TONY "28 GRAMS"CI BOUT TO WAGE A WAR OF POSITION

he literally did nothing wrong

...

NATO blackmailed him to do it, I swear!

Kind of ironic considering Hoxha literally ignored a crippling homelessness epidemic to build bunkers.

Sounds more like he solved it by providing roofs over their heads tbh.

You sound like a revisionist fam.

I wish I was alive when Hoxha went bunkers. He could have built houses out of sandbags and plaster that would have been cheaper and better. I would have told him and the world would have been in awe at the millions of bunkers we made.

You kid, but this is an argument unironically peddled among the type of retards in this thread who will curse Stalinists for writing off every arguments against this as 'bourgeois propaganda', but at the same time say Yugoslavia was much better without actually knowing much about it besides 'lol it's dat based 20th century country led by a socialist and it was against the USSR, so it's cool lol Tito xD market socialism Yugo bros.'.

As a guy who's parents grew up in the what used to be Yugoslavia and is now Serbia, and has done a lot of research on it, it was basically just as miserable as in the USSR. 'Market socialism' in practice mirrored what was basically the system of kholkosi in the USSR (so no, 'workplace democracy' was an outright sham) and personal freedom, especially the freedom to oppose to regime, was practically zero.


The same homelessness epidemic Yugoslavia endured, but managed to curb better than Albania with, you guessed it, IMF loans and the fact that there was freedom to leave the state capitalist shithole of Yugoslavia and move to western Europe where wealth and, quite ironically, personal freedom was plentiful.

ITS

THE

SLAV SHACK

Well I also have a "friend" who has parents that lived in Serbia in Yugoslavia as well and they would disagree.

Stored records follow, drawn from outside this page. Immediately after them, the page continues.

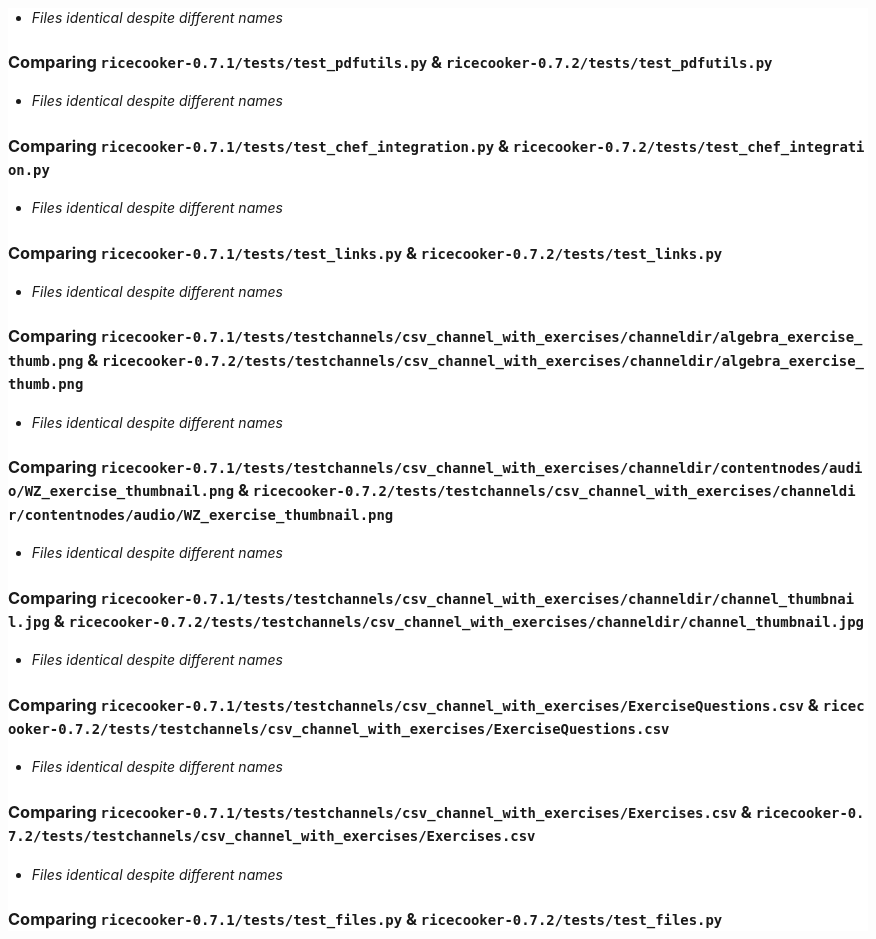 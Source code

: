  * *Files identical despite different names*

### Comparing `ricecooker-0.7.1/tests/test_pdfutils.py` & `ricecooker-0.7.2/tests/test_pdfutils.py`

 * *Files identical despite different names*

### Comparing `ricecooker-0.7.1/tests/test_chef_integration.py` & `ricecooker-0.7.2/tests/test_chef_integration.py`

 * *Files identical despite different names*

### Comparing `ricecooker-0.7.1/tests/test_links.py` & `ricecooker-0.7.2/tests/test_links.py`

 * *Files identical despite different names*

### Comparing `ricecooker-0.7.1/tests/testchannels/csv_channel_with_exercises/channeldir/algebra_exercise_thumb.png` & `ricecooker-0.7.2/tests/testchannels/csv_channel_with_exercises/channeldir/algebra_exercise_thumb.png`

 * *Files identical despite different names*

### Comparing `ricecooker-0.7.1/tests/testchannels/csv_channel_with_exercises/channeldir/contentnodes/audio/WZ_exercise_thumbnail.png` & `ricecooker-0.7.2/tests/testchannels/csv_channel_with_exercises/channeldir/contentnodes/audio/WZ_exercise_thumbnail.png`

 * *Files identical despite different names*

### Comparing `ricecooker-0.7.1/tests/testchannels/csv_channel_with_exercises/channeldir/channel_thumbnail.jpg` & `ricecooker-0.7.2/tests/testchannels/csv_channel_with_exercises/channeldir/channel_thumbnail.jpg`

 * *Files identical despite different names*

### Comparing `ricecooker-0.7.1/tests/testchannels/csv_channel_with_exercises/ExerciseQuestions.csv` & `ricecooker-0.7.2/tests/testchannels/csv_channel_with_exercises/ExerciseQuestions.csv`

 * *Files identical despite different names*

### Comparing `ricecooker-0.7.1/tests/testchannels/csv_channel_with_exercises/Exercises.csv` & `ricecooker-0.7.2/tests/testchannels/csv_channel_with_exercises/Exercises.csv`

 * *Files identical despite different names*

### Comparing `ricecooker-0.7.1/tests/test_files.py` & `ricecooker-0.7.2/tests/test_files.py`
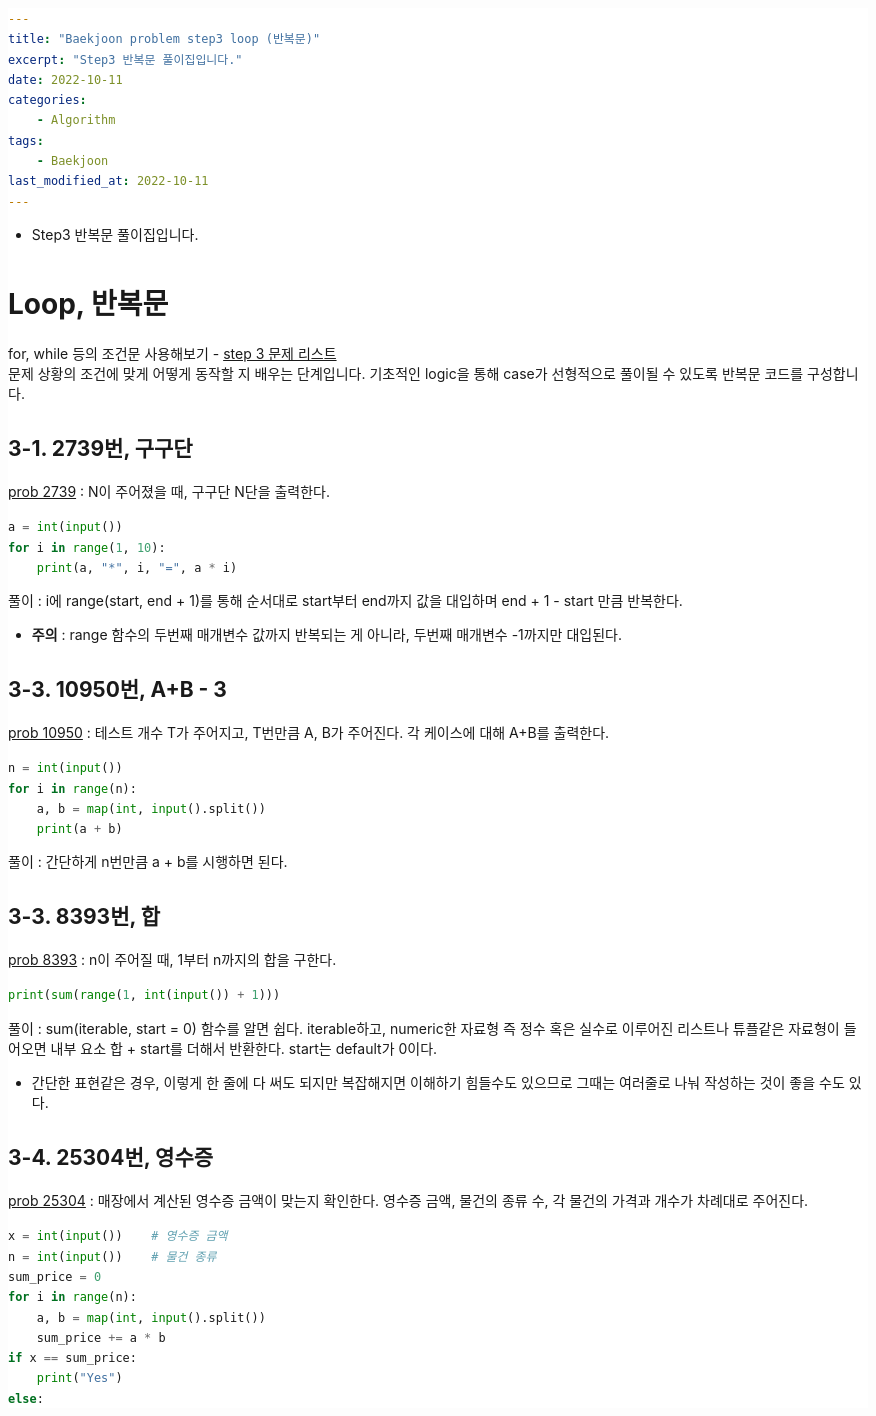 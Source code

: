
 ```yaml
---
title: "Baekjoon problem step3 loop (반복문)"
excerpt: "Step3 반복문 풀이집입니다."
date: 2022-10-11
categories:
    - Algorithm
tags:
    - Baekjoon
last_modified_at: 2022-10-11
---
```

- Step3 반복문 풀이집입니다.

# Loop, 반복문
for, while 등의 조건문 사용해보기 - [step 3 문제 리스트](https://www.acmicpc.net/step/3)  
문제 상황의 조건에 맞게 어떻게 동작할 지 배우는 단계입니다. 기초적인 logic을 통해 case가 선형적으로 풀이될 수 있도록 반복문 코드를 구성합니다.  

## 3-1. 2739번, 구구단  
[prob 2739](https://www.acmicpc.net/problem/2739) : N이 주어졌을 때, 구구단 N단을 출력한다.  
```python
a = int(input())
for i in range(1, 10):
    print(a, "*", i, "=", a * i)
```
풀이 : i에 range(start, end + 1)를 통해 순서대로 start부터 end까지 값을 대입하며 end + 1 - start 만큼 반복한다.
- **주의** : range 함수의 두번째 매개변수 값까지 반복되는 게 아니라, 두번째 매개변수 -1까지만 대입된다.

## 3-3. 10950번, A+B - 3
[prob 10950](https://www.acmicpc.net/problem/10950) : 테스트 개수 T가 주어지고, T번만큼 A, B가 주어진다. 각 케이스에 대해 A+B를 출력한다.  
```python
n = int(input())
for i in range(n):
    a, b = map(int, input().split())
    print(a + b)
```
풀이 : 간단하게 n번만큼 a + b를 시행하면 된다.

## 3-3. 8393번, 합
[prob 8393](https://www.acmicpc.net/problem/8393) : n이 주어질 때, 1부터 n까지의 합을 구한다.  
```python
print(sum(range(1, int(input()) + 1)))
```
풀이 : sum(iterable, start = 0) 함수를 알면 쉽다. iterable하고, numeric한 자료형 즉 정수 혹은 실수로 이루어진 리스트나 튜플같은 자료형이 들어오면 내부 요소 합 + start를 더해서 반환한다. start는 default가 0이다.
- 간단한 표현같은 경우, 이렇게 한 줄에 다 써도 되지만 복잡해지면 이해하기 힘들수도 있으므로 그때는 여러줄로 나눠 작성하는 것이 좋을 수도 있다.

## 3-4. 25304번, 영수증
[prob 25304](https://www.acmicpc.net/problem/25304) : 매장에서 계산된 영수증 금액이 맞는지 확인한다. 영수증 금액, 물건의 종류 수, 각 물건의 가격과 개수가 차례대로 주어진다.
```python
x = int(input())    # 영수증 금액
n = int(input())    # 물건 종류
sum_price = 0
for i in range(n):
    a, b = map(int, input().split())
    sum_price += a * b
if x == sum_price:
    print("Yes")
else:
``` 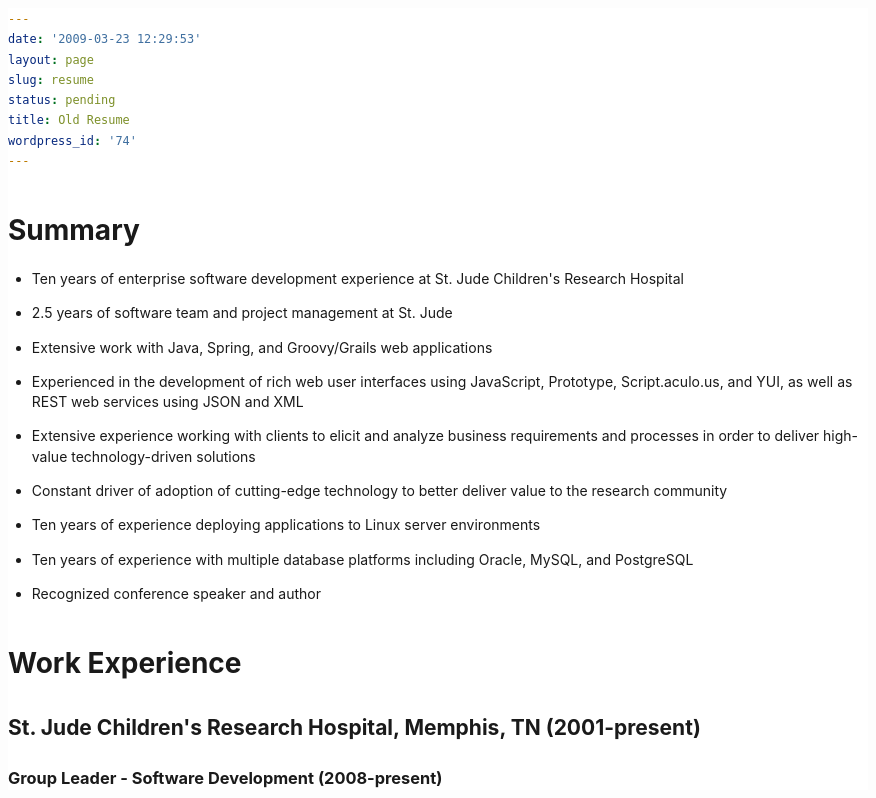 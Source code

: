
 ```yaml
---
date: '2009-03-23 12:29:53'
layout: page
slug: resume
status: pending
title: Old Resume
wordpress_id: '74'
---
```


# Summary





	
  * Ten years of enterprise software development experience at St. Jude Children's Research Hospital

	
  * 2.5 years of software team and project management at St. Jude

	
  * Extensive work with Java, Spring, and Groovy/Grails web applications

        
  * Experienced in the development of rich web user interfaces using JavaScript, Prototype, Script.aculo.us, and YUI, as well as REST web services using JSON and XML

	
  * Extensive experience working with clients to elicit and analyze business requirements and processes in order to deliver high-value technology-driven solutions

	
  * Constant driver of adoption of cutting-edge technology to better deliver value to the research community

	
  * Ten years of experience deploying applications to Linux server environments

	
  * Ten years of experience with multiple database platforms including Oracle, MySQL, and PostgreSQL

	
  * Recognized conference speaker and author




# Work Experience




## St. Jude Children's Research Hospital, Memphis, TN (2001-present)




### Group Leader - Software Development (2008-present)
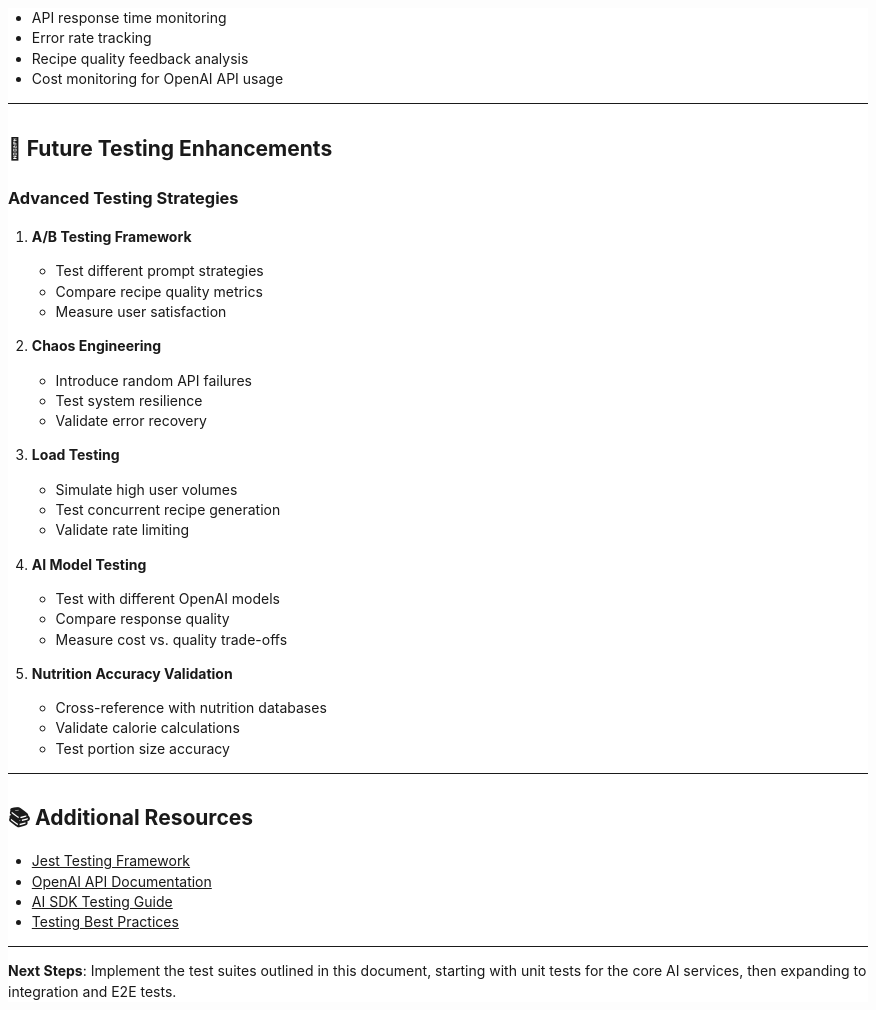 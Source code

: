 - API response time monitoring
- Error rate tracking
- Recipe quality feedback analysis
- Cost monitoring for OpenAI API usage

---

## 🚀 Future Testing Enhancements

### Advanced Testing Strategies

1. **A/B Testing Framework**
   - Test different prompt strategies
   - Compare recipe quality metrics
   - Measure user satisfaction

2. **Chaos Engineering**
   - Introduce random API failures
   - Test system resilience
   - Validate error recovery

3. **Load Testing**
   - Simulate high user volumes
   - Test concurrent recipe generation
   - Validate rate limiting

4. **AI Model Testing**
   - Test with different OpenAI models
   - Compare response quality
   - Measure cost vs. quality trade-offs

5. **Nutrition Accuracy Validation**
   - Cross-reference with nutrition databases
   - Validate calorie calculations
   - Test portion size accuracy

---

## 📚 Additional Resources

- [Jest Testing Framework](https://jestjs.io/)
- [OpenAI API Documentation](https://platform.openai.com/docs)
- [AI SDK Testing Guide](https://sdk.vercel.ai/docs/testing)
- [Testing Best Practices](https://kentcdodds.com/blog/testing-best-practices)

---

**Next Steps**: Implement the test suites outlined in this document, starting with unit tests for the core AI services, then expanding to integration and E2E tests. 
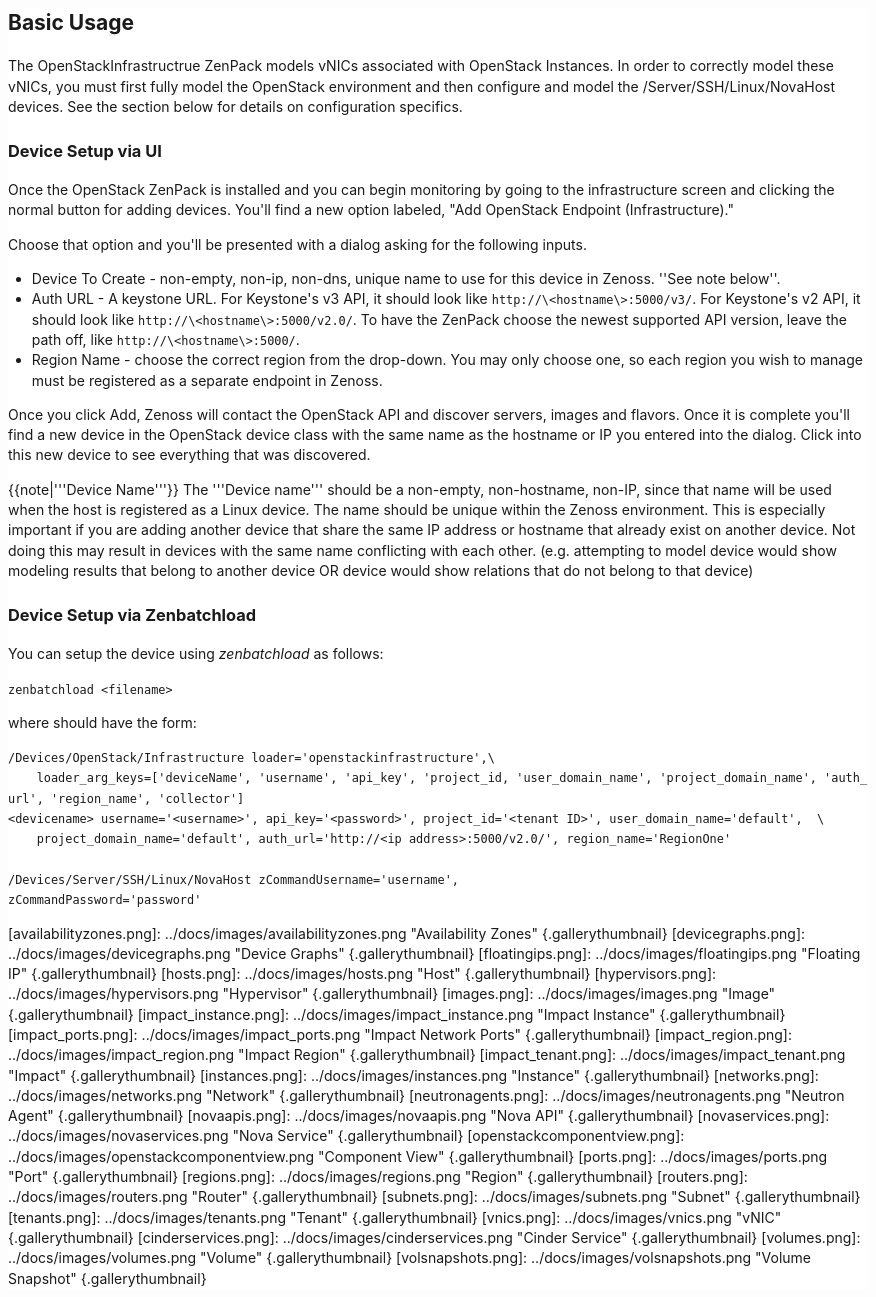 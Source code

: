 Basic Usage
-----------

The OpenStackInfrastructrue ZenPack models vNICs associated with
OpenStack Instances. In order to correctly model these vNICs, you must
first fully model the OpenStack environment and then configure and model
the /Server/SSH/Linux/NovaHost devices. See the section below for
details on configuration specifics.

### Device Setup via UI

Once the OpenStack ZenPack is installed and you can begin monitoring by
going to the infrastructure screen and clicking the normal button for
adding devices. You'll find a new option labeled, "Add OpenStack
Endpoint (Infrastructure)."

Choose that option and you'll be presented with a dialog asking for the
following inputs.

* Device To Create - non-empty, non-ip, non-dns, unique name to use for this device in Zenoss. ''See note below''.
* Auth URL - A keystone URL.  For Keystone's v3 API, it should look like `http://\<hostname\>:5000/v3/`.  For Keystone's v2 API, it should look like `http://\<hostname\>:5000/v2.0/`.  To have the ZenPack choose the newest supported API version, leave the path off, like `http://\<hostname\>:5000/`.
* Region Name - choose the correct region from the drop-down. You may only choose one, so each region you wish to manage must be registered as a separate endpoint in Zenoss.

Once you click Add, Zenoss will contact the OpenStack API and discover
servers, images and flavors. Once it is complete you'll find a new
device in the OpenStack device class with the same name as the hostname
or IP you entered into the dialog. Click into this new device to see
everything that was discovered.

{{note|'''Device Name'''}} The '''Device name''' should be a non-empty,
non-hostname, non-IP, since that name will be used when the host is
registered as a Linux device. The name should be unique within the
Zenoss environment. This is especially important if you are adding
another device that share the same IP address or hostname that already
exist on another device. Not doing this may result in devices with the
same name conflicting with each other. (e.g. attempting to model device
would show modeling results that belong to another device OR device
would show relations that do not belong to that device)

### Device Setup via Zenbatchload

You can setup the device using *zenbatchload* as follows:

``` {.bash}
zenbatchload <filename>
```

where <filename> should have the form:

```
/Devices/OpenStack/Infrastructure loader='openstackinfrastructure',\
    loader_arg_keys=['deviceName', 'username', 'api_key', 'project_id, 'user_domain_name', 'project_domain_name', 'auth_url', 'region_name', 'collector']
<devicename> username='<username>', api_key='<password>', project_id='<tenant ID>', user_domain_name='default',  \
    project_domain_name='default', auth_url='http://<ip address>:5000/v2.0/', region_name='RegionOne'

/Devices/Server/SSH/Linux/NovaHost zCommandUsername='username',
zCommandPassword='password'
```


[impact.png]: ../docs/images/impact.png "Impact Diagram"
[availabilityzones.png]: ../docs/images/availabilityzones.png "Availability Zones" {.gallerythumbnail}
[devicegraphs.png]: ../docs/images/devicegraphs.png "Device Graphs" {.gallerythumbnail}
[floatingips.png]: ../docs/images/floatingips.png "Floating IP" {.gallerythumbnail}
[hosts.png]: ../docs/images/hosts.png "Host" {.gallerythumbnail}
[hypervisors.png]: ../docs/images/hypervisors.png "Hypervisor" {.gallerythumbnail}
[images.png]: ../docs/images/images.png "Image" {.gallerythumbnail}
[impact_instance.png]: ../docs/images/impact_instance.png "Impact Instance" {.gallerythumbnail}
[impact_ports.png]: ../docs/images/impact_ports.png "Impact Network Ports" {.gallerythumbnail}
[impact_region.png]: ../docs/images/impact_region.png "Impact Region" {.gallerythumbnail}
[impact_tenant.png]: ../docs/images/impact_tenant.png "Impact" {.gallerythumbnail}
[instances.png]: ../docs/images/instances.png "Instance" {.gallerythumbnail}
[networks.png]: ../docs/images/networks.png "Network" {.gallerythumbnail}
[neutronagents.png]: ../docs/images/neutronagents.png "Neutron Agent" {.gallerythumbnail}
[novaapis.png]: ../docs/images/novaapis.png "Nova API" {.gallerythumbnail}
[novaservices.png]: ../docs/images/novaservices.png "Nova Service" {.gallerythumbnail}
[openstackcomponentview.png]: ../docs/images/openstackcomponentview.png "Component View" {.gallerythumbnail}
[ports.png]: ../docs/images/ports.png "Port" {.gallerythumbnail}
[regions.png]: ../docs/images/regions.png "Region" {.gallerythumbnail}
[routers.png]: ../docs/images/routers.png "Router" {.gallerythumbnail}
[subnets.png]: ../docs/images/subnets.png "Subnet" {.gallerythumbnail}
[tenants.png]: ../docs/images/tenants.png "Tenant" {.gallerythumbnail}
[vnics.png]: ../docs/images/vnics.png "vNIC" {.gallerythumbnail}
[cinderservices.png]: ../docs/images/cinderservices.png "Cinder Service" {.gallerythumbnail}
[volumes.png]: ../docs/images/volumes.png "Volume" {.gallerythumbnail}
[volsnapshots.png]: ../docs/images/volsnapshots.png "Volume Snapshot" {.gallerythumbnail}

Regardless, you are exaggerating when you say that repression was as bad as the USSR. You could fucking leave for starters.

His father was able to get an education and work in a collective as soon as he left college. He left Belgrade only because of the war and now resides in America with an IT job that treats him like shit all day and a boss that sexually harasses him which he can really do nothing about in his situation.

I don't advocate for Market Socialism, but saying that it's worse than the USSR is silly and the Balkan states now are even worse now.

This is why, as I said, I have more than just anecdotal evidence from my parents, but an actual insight collected from research.

There was no Yugoslav 'revolution'. The state of Yugoslavia was created by anti-fascist partisans who defacto ran the country economically following the Stalinist model of the USSR, then gradually introduced 'market socialism' on the federal level a few decades later. As a Leninist, I of course do not disagree with using coercion to maintain something, as long as this something is worth maintaining. Considering there was no such thing as critical input allowed in Yugoslavia, nor was it even possible to form organized opposition EVEN as communists, it was absolutely worthless. Read: libcom.org/library/praxis-marxist-critisism-dissent-socialist-yugoslavia.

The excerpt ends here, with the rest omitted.